Thursday, October 25, 2012

For the Love of Fiction

Yesterday I read the latest chapter of Tite Kubo's manga Bleach, and one of my favorite characters has died. I sat here staring at the screen with tears flowing down my face, feeling as if I'd been punched in the gut, as if I'd lost a friend. Over the years I have shed tears for many a character. When someone is as passionate about the world of fiction and form the strong bonds that I do with fictional characters, you not only emphasize and feel for them as they go through the various circumstances that us writers put them through, but you also feel their absence when/if they meet their doom. I cry for them when they cry. I bleed for them when they bleed. But I truly feel as if I have lost someone important in my life if I have to say goodbye.

I wasn't the most popular kid when I was in school. I didn't really find my stride in life until I got to college and found like-minded people. Or at least people who thought my nerdiness was endearing. I had very few friends who respected me for being different. In fact, I think I had a total of, like, 4 friends who stuck  by me even though I was a total dork. And only two of those shared my dorkiness.

I digress.

So, seeing as I wasn't exactly popular, I hated going to school. I was incredibly smart (which doesn't get you any popularity points either, unless the dumb jocks ask to cheat off you) so I enjoyed the learning aspect of things, but I got picked on pretty mercilessly in the early days. By the time I was 16 the bullying stopped because I refused to be bullied. I was a nerd with a temper.

Anyway, the world of fiction allowed me an escape. I'd been reading since I was 3, but it didn't truly become my refuge until I was probably 11. That's when I discovered the wonderful world of Harry Potter and fell in love with my first character. For the next seven years, not only did my love for all things fiction grow to include not only books but movies, anime, manga, video games, anything really, but my love for Harry Potter only grew. I became attached to the characters. They became my friends, my escape from a world where I was rarely understood. And then, when I was 18 years old, I lost the character that had not only been my favorite HP character since I was 11, but was also my favorite character in existence and still is to this day. I wept for an hour over the death of Severus Snape. I felt silly because I knew he wasn't real, but then another wise character by the name of Albus Dumbledore pointed out something to Harry that hit home with me.

"Of course it is happening inside your head, Harry, but why on earth should that mean that it is not real?" Dumbledore's wise words explained so much for me. Yes, the worlds that I dove into were not happening in my immediate reality. I am not physically at Hogwarts, nor in Narnia, the Soul Society, or in some galaxy far far away. I can't Time-walk, date vampires, or go to Camp Half-blood. But that doesn't make these places any less real in my mind or in my heart.

The worlds I find myself in when I read or watch movies or play games are a shelter for me, a sanctuary. When this reality becomes too much, or too little, I can go find my place somewhere else. Will I ever physically go there? No.

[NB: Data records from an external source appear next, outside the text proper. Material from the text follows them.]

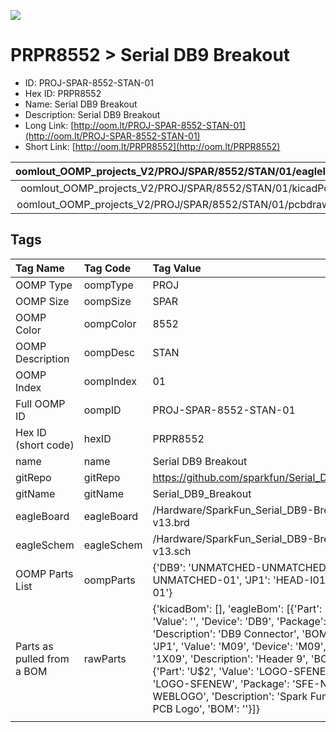 


  
![][im]
# PRPR8552 > Serial DB9 Breakout

- ID: PROJ-SPAR-8552-STAN-01
- Hex ID: PRPR8552
- Name: Serial DB9 Breakout
- Description: Serial DB9 Breakout
- Long Link: [http://oom.lt/PROJ-SPAR-8552-STAN-01](http://oom.lt/PROJ-SPAR-8552-STAN-01)
- Short Link: [http://oom.lt/PRPR8552](http://oom.lt/PRPR8552)
  

|oomlout_OOMP_projects_V2/PROJ/SPAR/8552/STAN/01/eagleImage.png|oomlout_OOMP_projects_V2/PROJ/SPAR/8552/STAN/01/eagleSchemImage.png|oomlout_OOMP_projects_V2/PROJ/SPAR/8552/STAN/01/kicadPcb3dFront.png|oomlout_OOMP_projects_V2/PROJ/SPAR/8552/STAN/01/kicadPcb3dBack.png|
| :---: | :---: | :---: | :---: |
|oomlout_OOMP_projects_V2/PROJ/SPAR/8552/STAN/01/kicadPcb3d.png|oomlout_OOMP_projects_V2/PROJ/SPAR/8552/STAN/01/bomBack.png|oomlout_OOMP_projects_V2/PROJ/SPAR/8552/STAN/01/bomFront.png|oomlout_OOMP_projects_V2/PROJ/SPAR/8552/STAN/01/pcbdraw.svg|
|oomlout_OOMP_projects_V2/PROJ/SPAR/8552/STAN/01/pcbdrawBack.svg||||

## Tags
  

|Tag Name|Tag Code|Tag Value|
| :--- | :--- | :--- |
|OOMP Type|oompType|PROJ|
|OOMP Size|oompSize|SPAR|
|OOMP Color|oompColor|8552|
|OOMP Description|oompDesc|STAN|
|OOMP Index|oompIndex|01|
|Full OOMP ID|oompID|PROJ-SPAR-8552-STAN-01|
|Hex ID (short code)|hexID|PRPR8552|
|name|name|Serial DB9 Breakout|
|gitRepo|gitRepo|https://github.com/sparkfun/Serial_DB9_Breakout|
|gitName|gitName|Serial_DB9_Breakout|
|eagleBoard|eagleBoard|/Hardware/SparkFun_Serial_DB9-Breakout-v13.brd|
|eagleSchem|eagleSchem|/Hardware/SparkFun_Serial_DB9-Breakout-v13.sch|
|OOMP Parts List|oompParts|{'DB9': 'UNMATCHED-UNMATCHED-X-UNMATCHED-01', 'JP1': 'HEAD-I01-X-PI09-01'}|
|Parts as pulled from a BOM|rawParts|{'kicadBom': [], 'eagleBom': [{'Part': 'DB9', 'Value': '', 'Device': 'DB9', 'Package': 'DB9', 'Description': 'DB9 Connector', 'BOM': ''}, {'Part': 'JP1', 'Value': 'M09', 'Device': 'M09', 'Package': '1X09', 'Description': 'Header 9', 'BOM': ''}, {'Part': 'U$2', 'Value': 'LOGO-SFENEW', 'Device': 'LOGO-SFENEW', 'Package': 'SFE-NEW-WEBLOGO', 'Description': 'Spark Fun Electronics PCB Logo', 'BOM': ''}]}|
||||



[im]: PROJ/SPAR/8552/STAN/01/kicadPcb3d_450.png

But that doesn't make the feelings I feel or the people (YES PEOPLE!) I meet any less real to me. So if you see me crying or hear me talking about being sad over a character I have grown to truly love and care for dying, don't insult me or their memories by saying that I shouldn't get so upset over something that isn't real. Because, to be honest, a lot of these characters are more real to me than most of you are.

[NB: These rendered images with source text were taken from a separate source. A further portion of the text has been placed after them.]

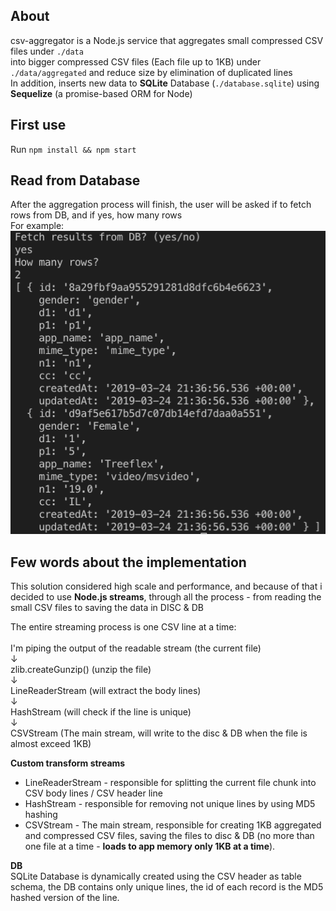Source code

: ## About
csv-aggregator is a Node.js service that aggregates small compressed CSV files under `./data` </br>
into bigger compressed CSV files (Each file up to 1KB) under `./data/aggregated`
and reduce size by elimination of duplicated lines  </br>
In addition, inserts new data to **SQLite** Database (`./database.sqlite`) using **Sequelize** (a promise-based ORM for Node) 

## First use
Run `npm install && npm start`

## Read from Database
After the aggregation process will finish, the user will be asked if to fetch rows from DB, and if yes, how many rows  </br>
For example: </br>
![Screenshot](assets/screenshot-db.png)

## Few words about the implementation
This solution considered high scale and performance, and because of that i decided to use
**Node.js streams**, through all the process - from reading the small CSV files to saving the data in DISC & DB </br>

The entire streaming process is one CSV line at a time: </br></br>
I'm piping the output of the readable stream (the current file) </br>
↓ </br>
zlib.createGunzip() (unzip the file) </br>
↓ </br>
LineReaderStream (will extract the body lines) </br>
↓ </br>
HashStream (will check if the line is unique) </br>
↓ </br>
CSVStream (The main stream, will write to the disc & DB when the file is almost exceed 1KB)

**Custom transform streams** </br>
* LineReaderStream - responsible for splitting the current file chunk into CSV body lines / CSV header line
* HashStream - responsible for removing not unique lines by using MD5 hashing
* CSVStream - The main stream, responsible for creating 1KB aggregated and compressed CSV files, saving the files to disc & DB (no more than one file at a time - **loads to app memory only 1KB at a time**).

**DB** </br>
SQLite Database is dynamically created using the CSV header as table schema, the DB contains only unique lines, the id of each record is the MD5 hashed version of the line.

And so this shall be a tribute to the characters who I have loved and lost and feel like I owe a thank you to. Sometimes it's the realm of fiction that has the greatest impact, and these characters have helped me through some of the greatest pain that this reality has handed to me. I don't care if you don't understand or you don't like it. All that shows me is that you don't understand me. Just remember, just because it's happening in a place you cannot physically see doesn't mean you have the right to negate it's excistance.